Bootcov M R, Bauskin A R, Valenzuela S M, Moore A G, Bansal M, He X Y, Zhang H P, Donnellan M, Mahler S, Pryor K, Walsh B J, Nicholson R C, Fairlie W D, Por S B, Robbins J M, Breit S N
Centre for Immunology, St. Vincent's Hospital, and University of New South Wales, Sydney, 2010, Australia.
Proc Natl Acad Sci U S A. 1997 Oct 14;94(21):11514-9. doi: 10.1073/pnas.94.21.11514.

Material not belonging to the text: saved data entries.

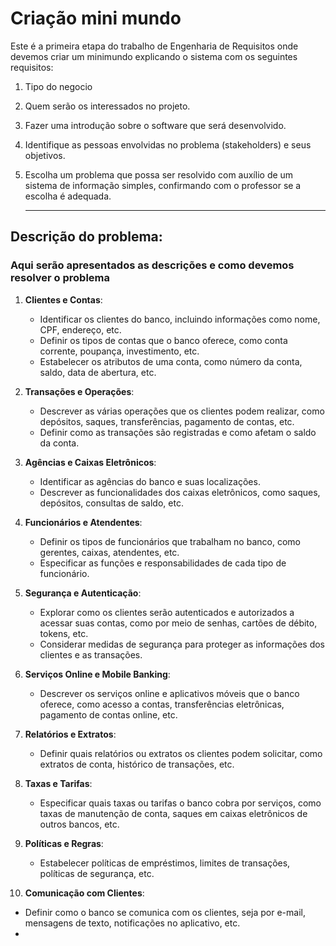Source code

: # Criação mini mundo

Este é a primeira etapa do trabalho de Engenharia de Requisitos onde devemos criar um minimundo explicando o sistema com os seguintes requisitos:
1. Tipo do negocio
2. Quem serão os interessados no projeto.
3. Fazer uma introdução sobre o software que será desenvolvido.
4. Identifique as pessoas envolvidas no problema (stakeholders) e seus objetivos.
5. Escolha um problema que possa ser resolvido com auxílio de um sistema de informação simples, confirmando com o professor se a escolha é adequada.

   ---
   
## Descrição do problema:
   ### Aqui serão apresentados as descrições e como devemos resolver o problema

1. **Clientes e Contas**:
   - Identificar os clientes do banco, incluindo informações como nome, CPF, endereço, etc.
   - Definir os tipos de contas que o banco oferece, como conta corrente, poupança, investimento, etc.
   - Estabelecer os atributos de uma conta, como número da conta, saldo, data de abertura, etc.

2. **Transações e Operações**:
   - Descrever as várias operações que os clientes podem realizar, como depósitos, saques, transferências, pagamento de contas, etc.
   - Definir como as transações são registradas e como afetam o saldo da conta.

3. **Agências e Caixas Eletrônicos**:
   - Identificar as agências do banco e suas localizações.
   - Descrever as funcionalidades dos caixas eletrônicos, como saques, depósitos, consultas de saldo, etc.

4. **Funcionários e Atendentes**:
   - Definir os tipos de funcionários que trabalham no banco, como gerentes, caixas, atendentes, etc.
   - Especificar as funções e responsabilidades de cada tipo de funcionário.

5. **Segurança e Autenticação**:
   - Explorar como os clientes serão autenticados e autorizados a acessar suas contas, como por meio de senhas, cartões de débito, tokens, etc.
   - Considerar medidas de segurança para proteger as informações dos clientes e as transações.

6. **Serviços Online e Mobile Banking**:
   - Descrever os serviços online e aplicativos móveis que o banco oferece, como acesso a contas, transferências eletrônicas, pagamento de contas online, etc.

7. **Relatórios e Extratos**:
   - Definir quais relatórios ou extratos os clientes podem solicitar, como extratos de conta, histórico de transações, etc.

8. **Taxas e Tarifas**:
   - Especificar quais taxas ou tarifas o banco cobra por serviços, como taxas de manutenção de conta, saques em caixas eletrônicos de outros bancos, etc.

9. **Políticas e Regras**:
   - Estabelecer políticas de empréstimos, limites de transações, políticas de segurança, etc.

10. **Comunicação com Clientes**:
   - Definir como o banco se comunica com os clientes, seja por e-mail, mensagens de texto, notificações no aplicativo, etc.
   -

Macrophages play a key role in both normal and pathological processes involving immune and inflammatory responses, to a large extent through their capacity to secrete a wide range of biologically active molecules. To identify some of these as yet not characterized molecules, we have used a subtraction cloning approach designed to identify genes expressed in association with macrophage activation. One of these genes, designated macrophage inhibitory cytokine 1 (MIC-1), encodes a protein that bears the structural characteristics of a transforming growth factor beta (TGF-beta) superfamily cytokine. Although it belongs to this superfamily, it has no strong homology to existing families, indicating that it is a divergent member that may represent the first of a new family within this grouping. Expression of MIC-1 mRNA in monocytoid cells is up-regulated by a variety of stimuli associated with activation, including interleukin 1beta, tumor necrosis factor alpha (TNF-alpha), interleukin 2, and macrophage colony-stimulating factor but not interferon gamma, or lipopolysaccharide (LPS). Its expression is also increased by TGF-beta. Expression of MIC-1 in CHO cells results in the proteolytic cleavage of the propeptide and secretion of a cysteine-rich dimeric protein of Mr 25 kDa. Purified recombinant MIC-1 is able to inhibit lipopolysaccharide -induced macrophage TNF-alpha production, suggesting that MIC-1 acts in macrophages as an autocrine regulatory molecule. Its production in response to secreted proinflammatory cytokines and TGF-beta may serve to limit the later phases of macrophage activation.
巨噬细胞在涉及免疫和炎症反应的正常及病理过程中发挥关键作用,这在很大程度上是通过其分泌多种生物活性分子的能力来实现的。为了鉴定其中一些尚未被表征的分子,我们采用了一种消减克隆方法,旨在鉴定与巨噬细胞激活相关表达的基因。其中一个基因,命名为巨噬细胞抑制性细胞因子1(MIC-1),编码一种具有转化生长因子β(TGF-β)超家族细胞因子结构特征的蛋白质。尽管它属于这个超家族,但与现有家族没有很强的同源性,这表明它是一个分化成员,可能代表该组内一个新家族中的首个成员。单核细胞样细胞中MIC-1 mRNA的表达可被多种与激活相关的刺激上调,包括白细胞介素1β、肿瘤坏死因子α(TNF-α)、白细胞介素2和巨噬细胞集落刺激因子,但不包括干扰素γ或脂多糖(LPS)。TGF-β也可增加其表达。MIC-1在CHO细胞中的表达导致前肽的蛋白水解切割并分泌出一种25 kDa的富含半胱氨酸的二聚体蛋白。纯化的重组MIC-1能够抑制脂多糖诱导的巨噬细胞TNF-α产生,这表明MIC-1在巨噬细胞中作为一种自分泌调节分子发挥作用。其对分泌的促炎细胞因子和TGF-β的反应性产生可能有助于限制巨噬细胞激活的后期阶段。